Across the records that follow, count each line holding "cars", and write only the total.

THE INPUT section start

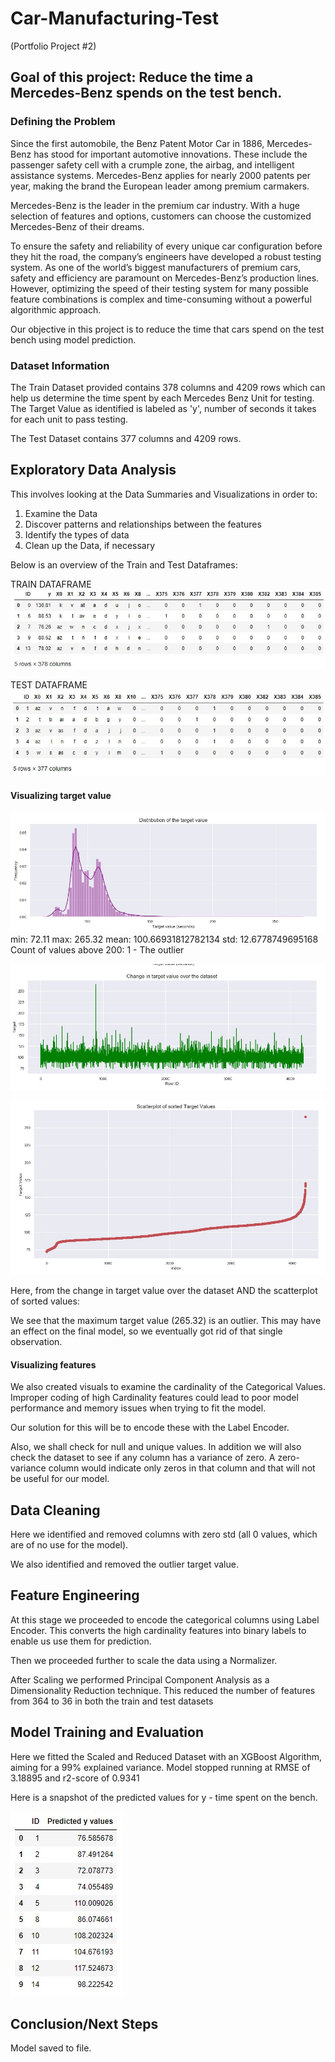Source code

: # Car-Manufacturing-Test
(Portfolio Project #2)


## Goal of this project: Reduce the time a Mercedes-Benz spends on the test bench.



### Defining the Problem

Since the first automobile, the Benz Patent Motor Car in 1886, Mercedes-Benz has stood for important automotive innovations. These include the passenger safety cell with a crumple zone, the airbag, and intelligent assistance systems. Mercedes-Benz applies for nearly 2000 patents per year, making the brand the European leader among premium carmakers.

Mercedes-Benz is the leader in the premium car industry. With a huge selection of features and options, customers can choose the customized Mercedes-Benz of their dreams.

To ensure the safety and reliability of every unique car configuration before they hit the road, the company’s engineers have developed a robust testing system. As one of the world’s biggest manufacturers of premium cars, safety and efficiency are paramount on Mercedes-Benz’s production lines. However, optimizing the speed of their testing system for many possible feature combinations is complex and time-consuming without a powerful algorithmic approach.

Our objective in this project is to reduce the time that cars spend on the test bench using model prediction.



### Dataset Information

The Train Dataset provided contains 378 columns and 4209 rows which can help us determine the time spent by each Mercedes Benz Unit for testing. The Target Value as identified is labeled as 'y', number of seconds it takes for each unit to pass testing.

The Test Dataset contains 377 columns and 4209 rows.

## Exploratory Data Analysis

This involves looking at the Data Summaries and Visualizations in order to:

1. Examine the Data
2. Discover patterns and relationships between the features
3. Identify the types of data
4. Clean up the Data, if necessary


Below is an overview of the Train and Test Dataframes:


TRAIN DATAFRAME
![alt text](https://github.com/ovokpus/Car-Manufacturing-Test/blob/master/images/train_data_head.jpg)

TEST DATAFRAME
![alt text](https://github.com/ovokpus/Car-Manufacturing-Test/blob/master/images/test_data_head.jpg)

#### Visualizing target value

![alt text](https://github.com/ovokpus/Car-Manufacturing-Test/blob/master/images/target_value_distribution.jpg)
min: 72.11 
max: 265.32 
mean: 100.66931812782134 
std: 12.6778749695168
Count of values above 200: 1 - The outlier

![alt text](https://github.com/ovokpus/Car-Manufacturing-Test/blob/master/images/target_values_change.jpg)

![alt text](https://github.com/ovokpus/Car-Manufacturing-Test/blob/master/images/target_values_sorted.jpg)

Here, from the change in target value over the dataset AND the scatterplot of sorted values:

We see that the maximum target value (265.32) is an outlier. This may have an effect on the final model, so we eventually got rid of that single observation.


#### Visualizing features

We also created visuals to examine the cardinality of the Categorical Values. Improper coding of high Cardinality features could lead to poor model performance and memory issues when trying to fit the model.

Our solution for this will be to encode these with the Label Encoder.

Also, we shall check for null and unique values. In addition we will also check the dataset to see if any column has a variance of zero. A zero-variance column would indicate only zeros in that column and that will not be useful for our model.

## Data Cleaning

Here we identified and removed columns with zero std (all 0 values, which are of no use for the model).

We also identified and removed the outlier target value.


## Feature Engineering

At this stage we proceeded to encode the categorical columns using Label Encoder. This converts the high cardinality features into binary labels to enable us use them for prediction.

Then we proceeded further to scale the data using a Normalizer.

After Scaling we performed Principal Component Analysis as a Dimensionality Reduction technique. This reduced the number of features from 364 to 36 in both the train and test datasets



## Model Training and Evaluation

Here we fitted the Scaled and Reduced Dataset with an XGBoost Algorithm, aiming for a 99% explained variance. Model stopped running at RMSE of 3.18895 and r2-score of 0.9341

Here is a snapshot of the predicted values for y - time spent on the bench.

![alt text](https://github.com/ovokpus/Car-Manufacturing-Test/blob/master/images/model_snapshot.jpg)


## Conclusion/Next Steps

Model saved to file.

THE INPUT section end

=== OUTPUT BELOW ===
2